RUHLE: Jonathan, I feel like Stuart just sat down and presented a full Holy Confession to us. I`m afraid we`ve eaten a whole lot of time up but before we go, I have to ask about Georgia. Because this is a state where 41% of likely voters are saying inflation is their top issue more than abortion, more than election laws, more than gun violence, all those things combined less than inflation. Given that, how to Raphael Warnock and Stacey Abrams play that. We can say all day long that Herschel Walker`s nuts, but inflation falls on the incumbent.


CAPEHART: Right. And I do think that they are, at a minimum. They are able to talk about things that certainly Senator Warnock can talk about things that Democrats have done in Washington, that he has done in Washington, that he has brought to Georgia as a result of being in the Senate and can make an affirmative case as to why he should be returned to the Senate. There`s a new poll out that has -- if I`m remembering right, Senator Warnock now slightly above Herschel Walker in the latest poll, but as that poll -- that poll number that you showed there, with inflation being the number one concern, and 41% of people polled is sort of the warning shot to Georgia Democrats, but also to Democrats writ large, that as much as there is this energy and passion behind the issue of abortion. And, you know, Republicans not being able to help themselves by continuing to put the issue out there for people to continue to be passionate about Senator Lindsey Graham.
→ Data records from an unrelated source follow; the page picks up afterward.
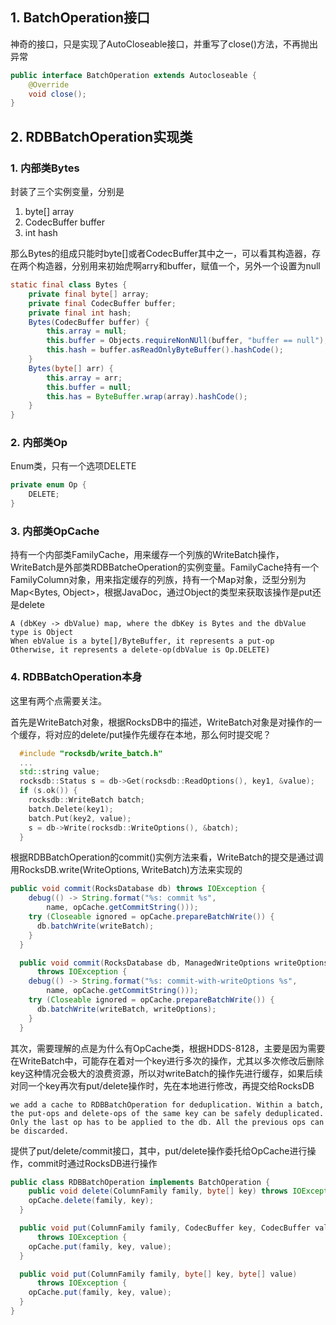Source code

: ## 1. BatchOperation接口

神奇的接口，只是实现了AutoCloseable接口，并重写了close()方法，不再抛出异常

```java
public interface BatchOperation extends Autocloseable {
    @Override
    void close();
}
```

## 2. RDBBatchOperation实现类

### 1. 内部类Bytes

封装了三个实例变量，分别是

1. byte[] array
2. CodecBuffer buffer
3. int hash

那么Bytes的组成只能时byte[]或者CodecBuffer其中之一，可以看其构造器，存在两个构造器，分别用来初始虎啊arry和buffer，赋值一个，另外一个设置为null

```java
static final class Bytes {   
    private final byte[] array;    
    private final CodecBuffer buffer;   
    private final int hash;        
    Bytes(CodecBuffer buffer) {        
        this.array = null;        
        this.buffer = Objects.requireNonNUll(buffer, "buffer == null");        
        this.hash = buffer.asReadOnlyByteBuffer().hashCode();   
    }        
    Bytes(byte[] arr) {        
        this.array = arr;        
        this.buffer = null;        
        this.has = ByteBuffer.wrap(array).hashCode();    
    }
}
```

### 2. 内部类Op

Enum类，只有一个选项DELETE

```java
private enum Op {
    DELETE;
}
```

### 3. 内部类OpCache

持有一个内部类FamilyCache，用来缓存一个列族的WriteBatch操作，WriteBatch是外部类RDBBatcheOperation的实例变量。FamilyCache持有一个FamilyColumn对象，用来指定缓存的列族，持有一个Map对象，泛型分别为Map\<Bytes, Object>，根据JavaDoc，通过Object的类型来获取该操作是put还是delete

```
A (dbKey -> dbValue) map, where the dbKey is Bytes and the dbValue type is Object
When ebValue is a byte[]/ByteBuffer, it represents a put-op
Otherwise, it represents a delete-op(dbValue is Op.DELETE)
```

### 4. RDBBatchOperation本身

这里有两个点需要关注。

首先是WriteBatch对象，根据RocksDB中的描述，WriteBatch对象是对操作的一个缓存，将对应的delete/put操作先缓存在本地，那么何时提交呢？

```C++
  #include "rocksdb/write_batch.h"
  ...
  std::string value;
  rocksdb::Status s = db->Get(rocksdb::ReadOptions(), key1, &value);
  if (s.ok()) {
    rocksdb::WriteBatch batch;
    batch.Delete(key1);
    batch.Put(key2, value);
    s = db->Write(rocksdb::WriteOptions(), &batch);
  }
```

根据RDBBatchOperation的commit()实例方法来看，WriteBatch的提交是通过调用RocksDB.write(WriteOptions, WriteBatch)方法来实现的

```java
public void commit(RocksDatabase db) throws IOException {
    debug(() -> String.format("%s: commit %s",
        name, opCache.getCommitString()));
    try (Closeable ignored = opCache.prepareBatchWrite()) {
      db.batchWrite(writeBatch);
    }
  }

  public void commit(RocksDatabase db, ManagedWriteOptions writeOptions)
      throws IOException {
    debug(() -> String.format("%s: commit-with-writeOptions %s",
        name, opCache.getCommitString()));
    try (Closeable ignored = opCache.prepareBatchWrite()) {
      db.batchWrite(writeBatch, writeOptions);
    }
  }
```

其次，需要理解的点是为什么有OpCache类，根据HDDS-8128，主要是因为需要在WriteBatch中，可能存在着对一个key进行多次的操作，尤其以多次修改后删除key这种情况会极大的浪费资源，所以对writeBatch的操作先进行缓存，如果后续对同一个key再次有put/delete操作时，先在本地进行修改，再提交给RocksDB

```
we add a cache to RDBBatchOperation for deduplication. Within a batch, the put-ops and delete-ops of the same key can be safely deduplicated. Only the last op has to be applied to the db. All the previous ops can be discarded.
```

提供了put/delete/commit接口，其中，put/delete操作委托给OpCache进行操作，commit时通过RocksDB进行操作

```java
public class RDBBatchOperation implements BatchOperation {
    public void delete(ColumnFamily family, byte[] key) throws IOException {
    opCache.delete(family, key);
  }

  public void put(ColumnFamily family, CodecBuffer key, CodecBuffer value)
      throws IOException {
    opCache.put(family, key, value);
  }

  public void put(ColumnFamily family, byte[] key, byte[] value)
      throws IOException {
    opCache.put(family, key, value);
  }
}
```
They still - Georgians -- Stacey Abrams, and Senator Warnock are going to have to be able to talk to Georgians about what are they going to do, how are they going to be a part of this solution?
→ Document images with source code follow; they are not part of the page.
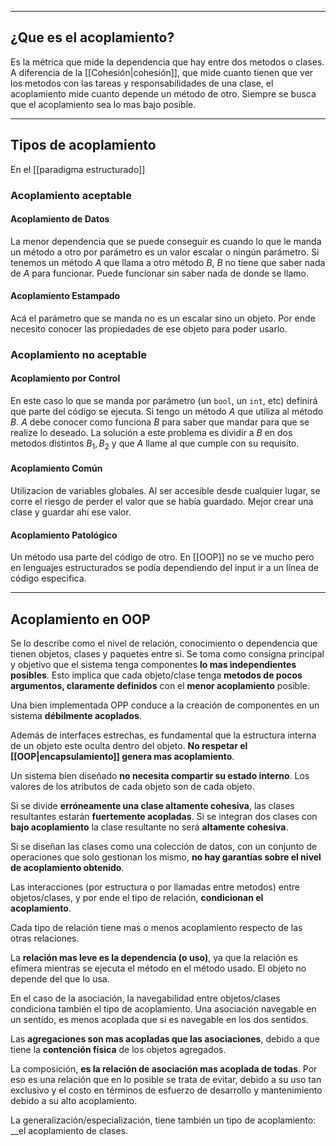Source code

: 
---
## ¿Que es el acoplamiento?
Es la métrica que mide la dependencia que hay entre dos metodos o clases. A diferencia de la [[Cohesión|cohesión]], que mide cuanto tienen que ver los metodos con las tareas y responsabilidades de una clase, el acoplamiento mide cuanto depende un método de otro. Siempre se busca que el acoplamiento sea lo mas bajo posible.

---
## Tipos de acoplamiento
En el [[paradigma estructurado]]
### Acoplamiento aceptable
#### Acoplamiento de Datos
La menor dependencia que se puede conseguir es cuando lo que le manda un método a otro por parámetro es un valor escalar o ningún parámetro. Si tenemos un método $A$ que llama a otro método $B$, $B$ no tiene que saber nada de $A$ para funcionar. Puede funcionar sin saber nada de donde se llamo.
#### Acoplamiento Estampado
Acá el parámetro que se manda no es un escalar sino un objeto. Por ende necesito conocer las propiedades de ese objeto para poder usarlo.
### Acoplamiento no aceptable
#### Acoplamiento por Control
En este caso lo que se manda por parámetro (un ```bool```, un ```int```, etc) definirá que parte del código se ejecuta. Si tengo un método $A$ que utiliza al método $B$. $A$ debe conocer como funciona $B$ para saber que mandar para que se realize lo deseado. La solución a este problema es dividir a $B$ en dos metodos distintos $B_{1}, B_{2}$ y que $A$ llame al que cumple con su requisito.
#### Acoplamiento Común
Utilizacion de variables globales. Al ser accesible desde cualquier lugar, se corre el riesgo de perder el valor que se había guardado. Mejor crear una clase y guardar ahí ese valor.
#### Acoplamiento Patológico
Un método usa parte del código de otro. En [[OOP]] no se ve mucho pero en lenguajes estructurados se podía dependiendo del input ir a un línea de código especifica.

---
## Acoplamiento en OOP
Se lo describe como el nivel de relación, conocimiento o dependencia que tienen objetos, clases y paquetes entre si. Se toma como consigna principal y objetivo que el sistema tenga componentes __lo mas independientes posibles__.
Esto implica que cada objeto/clase tenga __metodos de pocos argumentos, claramente definidos__ con el __menor acoplamiento__ posible.

Una bien implementada OPP conduce a la creación de componentes en un sistema __débilmente acoplados__.

Además de interfaces estrechas, es fundamental que la estructura interna de un objeto este oculta dentro del objeto. __No respetar el [[OOP|encapsulamiento]] genera mas acoplamiento__.

Un sistema bien diseñado __no necesita compartir su estado interno__. Los valores de los atributos de cada objeto son de cada objeto.

Si se divide __erróneamente una clase altamente cohesiva__, las clases resultantes estarán __fuertemente acopladas__.
Si se integran dos clases con __bajo acoplamiento__ la clase resultante no será __altamente cohesiva__.

Si se diseñan las clases como una colección de datos, con un conjunto de operaciones que solo gestionan los mismo, __no hay garantías sobre el nivel de acoplamiento obtenido__.

Las interacciones (por estructura o por llamadas entre metodos) entre objetos/clases, y por ende el tipo de relación, __condicionan el acoplamiento__.

Cada tipo de relación tiene mas o menos acoplamiento respecto de las otras relaciones. 

La __relación mas leve es la dependencia (o uso)__, ya que la relación es efímera mientras se ejecuta el método en el método usado. El objeto no depende del que lo usa.

En el caso de la asociación, la navegabilidad entre objetos/clases condiciona también el tipo de acoplamiento. Una asociación navegable en un sentido, es menos acoplada que si es navegable en los dos sentidos.

Las __agregaciones son mas acopladas que las asociaciones__, debido a que tiene la __contención física__ de los objetos agregados.

La composición, __es la relación de asociación mas acoplada de todas__. Por eso es una relación que en lo posible se trata de evitar, debido a su uso tan exclusivo y el costo en términos de esfuerzo de desarrollo y mantenimiento debido a su alto acoplamiento.

La generalización/especialización, tiene también un tipo de acoplamiento: __el acoplamiento de clases.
And one more thing back to Stuart Stevens, the name of his book is, It Was All a Lie, I encourage -- I urge everyone to read it, because he taught, he hurls himself on the sword and talks about what he did to get us to this point, but he also offers a solution. And so, I am very proud to share the screen with Stuart Stevens.
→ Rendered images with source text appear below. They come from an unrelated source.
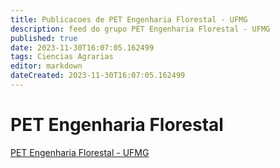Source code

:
 ```yaml
---
title: Publicacoes de PET Engenharia Florestal - UFMG
description: feed do grupo PET Engenharia Florestal - UFMG
published: true
date: 2023-11-30T16:07:05.162499
tags: Ciencias Agrarias
editor: markdown
dateCreated: 2023-11-30T16:07:05.162499
---
```


# PET Engenharia Florestal
[PET Engenharia Florestal - UFMG](/grupo/54PETEngenhariaFlorestalUFMG.md)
RUHLE: Me too. Stuart, thank you. Jonathan. Thank you. And also, a reminder, while Republicans are going after Democrats on inflation, they have yet to offer their plan to combat it.

When we come back a total ban on abortion falls in South Carolina after disagreements between Republicans, our next guest was there for the action. He tells us what is going on in South Carolina and what is behind the so- called gift Lindsey Graham just gave Democrats, when they love it our continues.



RUHLE: The Republican controlled South Carolina State Senate failed to pass a total abortion ban last week. That measure was defeated through the combined effort of a handful of Republicans along with all Democrats.

Republicans in Washington also, well, they can`t seem to get on the same page when it comes to abortion either. Senator Lindsey Graham proposed a national 15 week ban and it is divided members of his own party. And he was confronted with some very pointed questions at his press conference earlier.


UNIDENTIFIED FEMALE: Senator Graham, what would you say to somebody like me who found out that their son had an anomaly that would make him incompatible with life at 16 weeks? I had regular appointments, I did everything right, and at 16 weeks we found out that our son would likely not live. When he was born, he lived for 8 days. He bled from every orifice on his body, but we were not allowed to make that choice for him. You would be robbing that choice from those women when you say that someone like me?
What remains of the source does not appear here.